§ **Saved entries**:
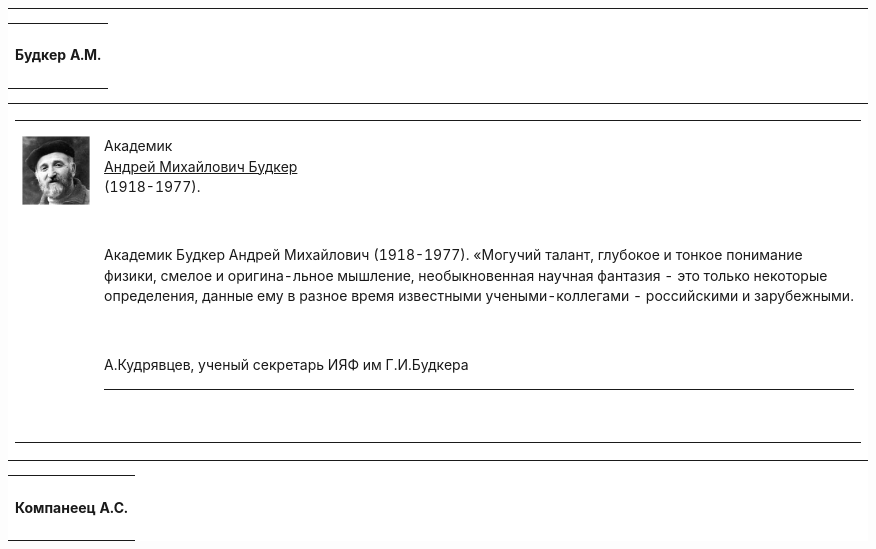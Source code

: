 </table>
</td>
</tr>
</tbody>
</table>
<hr id="system-readmore" />
<table>
<tbody>
<tr>
<td class="contentheading" width="100%">
<h4>Будкер А.М.</h4>
</td>
</tr>
</tbody>
</table>
<table>
<tbody>
<tr>
<td colspan="2" valign="top">
<table border="0">
<tbody>
<tr>
<td>
<p style="text-align: left;"><img src="budker.jpg" width="200" border="0" /></p>
</td>
<td valign="top">
<p>Академик<br /><a href="http://www.sibai.ru/content/view/1525/1681/" target="_blank" rel="noopener noreferrer"> Андрей Михайлович Будкер</a><br /> (1918-1977).</p>
<p> </p>
<p>Академик Будкер Андрей Михайлович (1918-1977). «Могучий талант, глубокое и тонкое понимание физики, смелое и оригина-льное мышление, необыкновенная научная фантазия - это только некоторые определения, данные ему в разное время известными учеными-коллегами - российскими и зарубежными.</p>
<p> </p>
<p style="-qt-block-indent: 0; text-indent: 0px; margin: 0px;">А.Кудрявцев, ученый секретарь ИЯФ им Г.И.Будкера</p>
<hr id="system-readmore" />
<p> </p>
</td>
</tr>
</tbody>
</table>
</td>
</tr>
</tbody>
</table>
<table>
<tbody>
<tr>
<td class="contentheading" width="100%">
<h4>Компанеец А.С.</h4>
</td>
</tr>
</tbody>
</table>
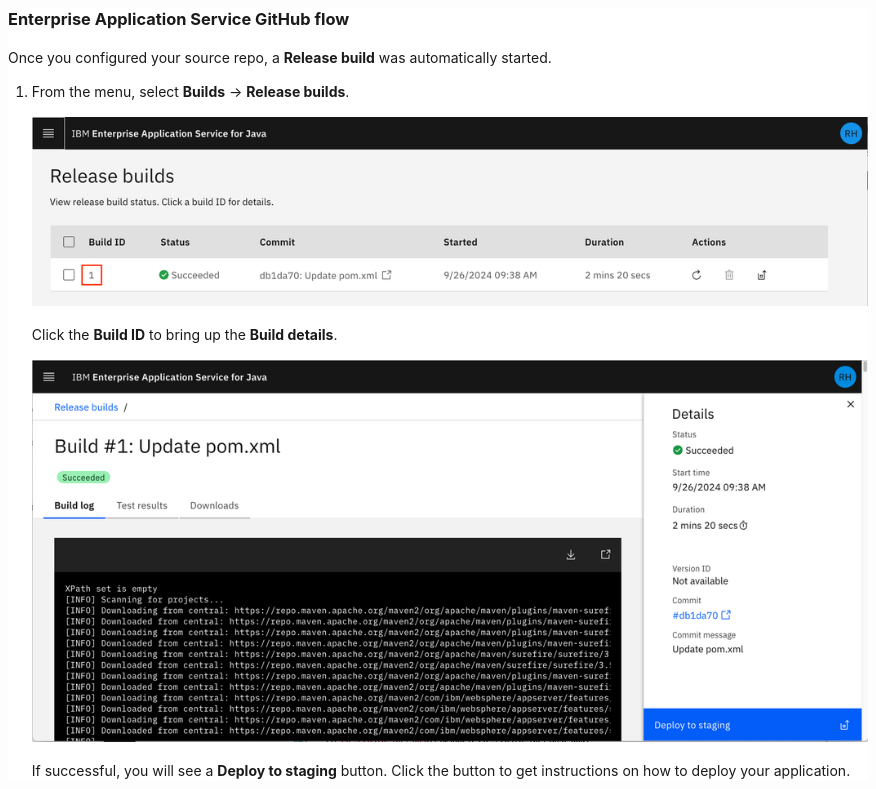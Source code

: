 ### Enterprise Application Service GitHub flow

Once you configured your source repo, a **Release build** was automatically started.

1. From the menu, select **Builds** -> **Release builds**.

    <div align="center">
        <img src="./images/saas-release-build-list.png">
    </div>

    Click the **Build ID** to bring up the **Build details**.

    <div align="center">
        <img src="./images/saas-release-build-log.png">
    </div>

    If successful, you will see a **Deploy to staging** button. Click the button to get instructions on how to deploy your application.

    <div align="center">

§ **ABOUT THIS EXERCISE**:
Output all the records above again exactly, with the pictures dropped.

§ **TASK RESULT**:
Source code

: </table>
</td>
</tr>
</tbody>
</table>
<hr id="system-readmore" />
<table>
<tbody>
<tr>
<td class="contentheading" width="100%">
<h4>Будкер А.М.</h4>
</td>
</tr>
</tbody>
</table>
<table>
<tbody>
<tr>
<td colspan="2" valign="top">
<table border="0">
<tbody>
<tr>
<td>
<p style="text-align: left;"><img src="budker.jpg" width="200" border="0" /></p>
</td>
<td valign="top">
<p>Академик<br /><a href="http://www.sibai.ru/content/view/1525/1681/" target="_blank" rel="noopener noreferrer"> Андрей Михайлович Будкер</a><br /> (1918-1977).</p>
<p> </p>
<p>Академик Будкер Андрей Михайлович (1918-1977). «Могучий талант, глубокое и тонкое понимание физики, смелое и оригина-льное мышление, необыкновенная научная фантазия - это только некоторые определения, данные ему в разное время известными учеными-коллегами - российскими и зарубежными.</p>
<p> </p>
<p style="-qt-block-indent: 0; text-indent: 0px; margin: 0px;">А.Кудрявцев, ученый секретарь ИЯФ им Г.И.Будкера</p>
<hr id="system-readmore" />
<p> </p>
</td>
</tr>
</tbody>
</table>
</td>
</tr>
</tbody>
</table>
<table>
<tbody>
<tr>
<td class="contentheading" width="100%">
<h4>Компанеец А.С.</h4>
</td>
</tr>
</tbody>
</table>
Source code

: ### Enterprise Application Service GitHub flow

Once you configured your source repo, a **Release build** was automatically started.

1. From the menu, select **Builds** -> **Release builds**.

    <div align="center">
        <img src="./images/saas-release-build-list.png">
    </div>

    Click the **Build ID** to bring up the **Build details**.

    <div align="center">
        <img src="./images/saas-release-build-log.png">
    </div>

    If successful, you will see a **Deploy to staging** button. Click the button to get instructions on how to deploy your application.

    <div align="center">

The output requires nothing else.